**WHAT IS BEING ASKED**
Each entry is to be output as written, so that none is missing.

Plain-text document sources
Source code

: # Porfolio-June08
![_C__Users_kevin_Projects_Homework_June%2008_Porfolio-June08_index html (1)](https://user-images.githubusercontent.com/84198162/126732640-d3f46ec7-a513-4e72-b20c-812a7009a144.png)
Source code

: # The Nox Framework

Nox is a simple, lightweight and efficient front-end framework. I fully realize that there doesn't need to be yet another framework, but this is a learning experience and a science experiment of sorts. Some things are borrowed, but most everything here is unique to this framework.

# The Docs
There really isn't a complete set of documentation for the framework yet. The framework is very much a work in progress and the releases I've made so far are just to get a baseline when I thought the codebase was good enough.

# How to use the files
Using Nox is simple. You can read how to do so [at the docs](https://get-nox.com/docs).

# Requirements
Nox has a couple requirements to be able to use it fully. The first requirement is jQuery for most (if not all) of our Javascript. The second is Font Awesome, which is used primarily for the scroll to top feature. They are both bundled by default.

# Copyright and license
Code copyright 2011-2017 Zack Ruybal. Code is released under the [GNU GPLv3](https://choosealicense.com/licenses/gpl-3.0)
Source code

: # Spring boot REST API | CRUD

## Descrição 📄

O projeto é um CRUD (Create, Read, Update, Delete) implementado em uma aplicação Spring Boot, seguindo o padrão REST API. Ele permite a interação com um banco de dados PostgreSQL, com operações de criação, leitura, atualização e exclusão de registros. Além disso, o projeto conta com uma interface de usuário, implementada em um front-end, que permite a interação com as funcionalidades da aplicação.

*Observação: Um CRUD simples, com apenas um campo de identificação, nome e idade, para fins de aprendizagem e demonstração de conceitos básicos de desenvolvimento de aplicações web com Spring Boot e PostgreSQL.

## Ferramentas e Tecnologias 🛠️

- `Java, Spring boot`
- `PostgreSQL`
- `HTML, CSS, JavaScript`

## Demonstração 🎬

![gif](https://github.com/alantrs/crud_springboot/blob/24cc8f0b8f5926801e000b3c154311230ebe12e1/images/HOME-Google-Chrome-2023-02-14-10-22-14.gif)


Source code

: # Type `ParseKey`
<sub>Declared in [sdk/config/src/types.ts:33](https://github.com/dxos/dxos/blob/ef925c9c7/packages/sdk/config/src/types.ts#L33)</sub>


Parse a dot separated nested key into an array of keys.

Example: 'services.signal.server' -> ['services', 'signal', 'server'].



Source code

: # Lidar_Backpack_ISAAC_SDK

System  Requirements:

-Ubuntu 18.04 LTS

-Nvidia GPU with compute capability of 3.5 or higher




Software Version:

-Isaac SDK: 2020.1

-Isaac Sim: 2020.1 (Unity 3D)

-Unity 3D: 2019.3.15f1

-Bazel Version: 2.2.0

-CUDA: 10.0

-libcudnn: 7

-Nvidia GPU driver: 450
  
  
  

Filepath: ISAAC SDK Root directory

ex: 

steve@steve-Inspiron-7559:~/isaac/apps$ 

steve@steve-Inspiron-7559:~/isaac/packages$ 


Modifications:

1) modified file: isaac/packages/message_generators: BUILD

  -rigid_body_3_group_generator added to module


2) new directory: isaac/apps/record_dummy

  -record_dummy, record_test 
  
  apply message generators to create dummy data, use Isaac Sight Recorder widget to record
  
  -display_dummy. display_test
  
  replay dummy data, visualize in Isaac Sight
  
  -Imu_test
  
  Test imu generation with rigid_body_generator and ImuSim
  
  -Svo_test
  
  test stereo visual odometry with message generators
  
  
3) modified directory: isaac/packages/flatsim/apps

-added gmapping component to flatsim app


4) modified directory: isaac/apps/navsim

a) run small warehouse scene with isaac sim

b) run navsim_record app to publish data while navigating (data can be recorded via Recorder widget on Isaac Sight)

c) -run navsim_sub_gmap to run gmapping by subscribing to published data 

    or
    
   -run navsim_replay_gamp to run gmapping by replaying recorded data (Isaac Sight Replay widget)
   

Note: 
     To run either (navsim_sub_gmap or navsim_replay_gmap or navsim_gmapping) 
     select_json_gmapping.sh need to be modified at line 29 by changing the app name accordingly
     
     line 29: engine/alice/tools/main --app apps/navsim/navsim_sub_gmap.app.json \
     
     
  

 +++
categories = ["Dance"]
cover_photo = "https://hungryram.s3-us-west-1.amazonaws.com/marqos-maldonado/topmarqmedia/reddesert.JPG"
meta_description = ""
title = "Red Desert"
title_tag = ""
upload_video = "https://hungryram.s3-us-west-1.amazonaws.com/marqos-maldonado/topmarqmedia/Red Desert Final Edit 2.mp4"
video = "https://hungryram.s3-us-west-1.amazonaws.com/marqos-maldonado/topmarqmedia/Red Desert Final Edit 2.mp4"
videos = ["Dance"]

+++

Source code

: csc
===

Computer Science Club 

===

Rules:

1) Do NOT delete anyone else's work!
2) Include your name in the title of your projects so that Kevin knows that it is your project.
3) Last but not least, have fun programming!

**ANSWER SECTION**
Source code

: # Porfolio-June08
![_C__Users_kevin_Projects_Homework_June%2008_Porfolio-June08_index html (1)](https://user-images.githubusercontent.com/84198162/126732640-d3f46ec7-a513-4e72-b20c-812a7009a144.png)
Source code

: # The Nox Framework

Nox is a simple, lightweight and efficient front-end framework. I fully realize that there doesn't need to be yet another framework, but this is a learning experience and a science experiment of sorts. Some things are borrowed, but most everything here is unique to this framework.

# The Docs
There really isn't a complete set of documentation for the framework yet. The framework is very much a work in progress and the releases I've made so far are just to get a baseline when I thought the codebase was good enough.

# How to use the files
Using Nox is simple. You can read how to do so [at the docs](https://get-nox.com/docs).

# Requirements
Nox has a couple requirements to be able to use it fully. The first requirement is jQuery for most (if not all) of our Javascript. The second is Font Awesome, which is used primarily for the scroll to top feature. They are both bundled by default.

# Copyright and license
Code copyright 2011-2017 Zack Ruybal. Code is released under the [GNU GPLv3](https://choosealicense.com/licenses/gpl-3.0)
Source code

: # Spring boot REST API | CRUD

## Descrição 📄

O projeto é um CRUD (Create, Read, Update, Delete) implementado em uma aplicação Spring Boot, seguindo o padrão REST API. Ele permite a interação com um banco de dados PostgreSQL, com operações de criação, leitura, atualização e exclusão de registros. Além disso, o projeto conta com uma interface de usuário, implementada em um front-end, que permite a interação com as funcionalidades da aplicação.

*Observação: Um CRUD simples, com apenas um campo de identificação, nome e idade, para fins de aprendizagem e demonstração de conceitos básicos de desenvolvimento de aplicações web com Spring Boot e PostgreSQL.

## Ferramentas e Tecnologias 🛠️

- `Java, Spring boot`
- `PostgreSQL`
- `HTML, CSS, JavaScript`

## Demonstração 🎬

![gif](https://github.com/alantrs/crud_springboot/blob/24cc8f0b8f5926801e000b3c154311230ebe12e1/images/HOME-Google-Chrome-2023-02-14-10-22-14.gif)


Source code

: # Type `ParseKey`
<sub>Declared in [sdk/config/src/types.ts:33](https://github.com/dxos/dxos/blob/ef925c9c7/packages/sdk/config/src/types.ts#L33)</sub>


Parse a dot separated nested key into an array of keys.

Example: 'services.signal.server' -> ['services', 'signal', 'server'].



Source code

: # Lidar_Backpack_ISAAC_SDK

System  Requirements:

-Ubuntu 18.04 LTS

-Nvidia GPU with compute capability of 3.5 or higher




Software Version:

-Isaac SDK: 2020.1

-Isaac Sim: 2020.1 (Unity 3D)

-Unity 3D: 2019.3.15f1

-Bazel Version: 2.2.0

-CUDA: 10.0

-libcudnn: 7

-Nvidia GPU driver: 450
  
  
  

Filepath: ISAAC SDK Root directory

ex: 

steve@steve-Inspiron-7559:~/isaac/apps$ 

steve@steve-Inspiron-7559:~/isaac/packages$ 


Modifications:

1) modified file: isaac/packages/message_generators: BUILD

  -rigid_body_3_group_generator added to module


2) new directory: isaac/apps/record_dummy

  -record_dummy, record_test 
  
  apply message generators to create dummy data, use Isaac Sight Recorder widget to record
  
  -display_dummy. display_test
  
  replay dummy data, visualize in Isaac Sight
  
  -Imu_test
  
  Test imu generation with rigid_body_generator and ImuSim
  
  -Svo_test
  
  test stereo visual odometry with message generators
  
  
3) modified directory: isaac/packages/flatsim/apps

-added gmapping component to flatsim app


4) modified directory: isaac/apps/navsim

a) run small warehouse scene with isaac sim

b) run navsim_record app to publish data while navigating (data can be recorded via Recorder widget on Isaac Sight)

c) -run navsim_sub_gmap to run gmapping by subscribing to published data 

    or
    
   -run navsim_replay_gamp to run gmapping by replaying recorded data (Isaac Sight Replay widget)
   

Note: 
     To run either (navsim_sub_gmap or navsim_replay_gmap or navsim_gmapping) 
     select_json_gmapping.sh need to be modified at line 29 by changing the app name accordingly
     
     line 29: engine/alice/tools/main --app apps/navsim/navsim_sub_gmap.app.json \
     
     
  

 +++
categories = ["Dance"]
cover_photo = "https://hungryram.s3-us-west-1.amazonaws.com/marqos-maldonado/topmarqmedia/reddesert.JPG"
meta_description = ""
title = "Red Desert"
title_tag = ""
upload_video = "https://hungryram.s3-us-west-1.amazonaws.com/marqos-maldonado/topmarqmedia/Red Desert Final Edit 2.mp4"
video = "https://hungryram.s3-us-west-1.amazonaws.com/marqos-maldonado/topmarqmedia/Red Desert Final Edit 2.mp4"
videos = ["Dance"]

+++

Source code

: csc
===

Computer Science Club 

===

Rules:

1) Do NOT delete anyone else's work!
2) Include your name in the title of your projects so that Kevin knows that it is your project.
3) Last but not least, have fun programming!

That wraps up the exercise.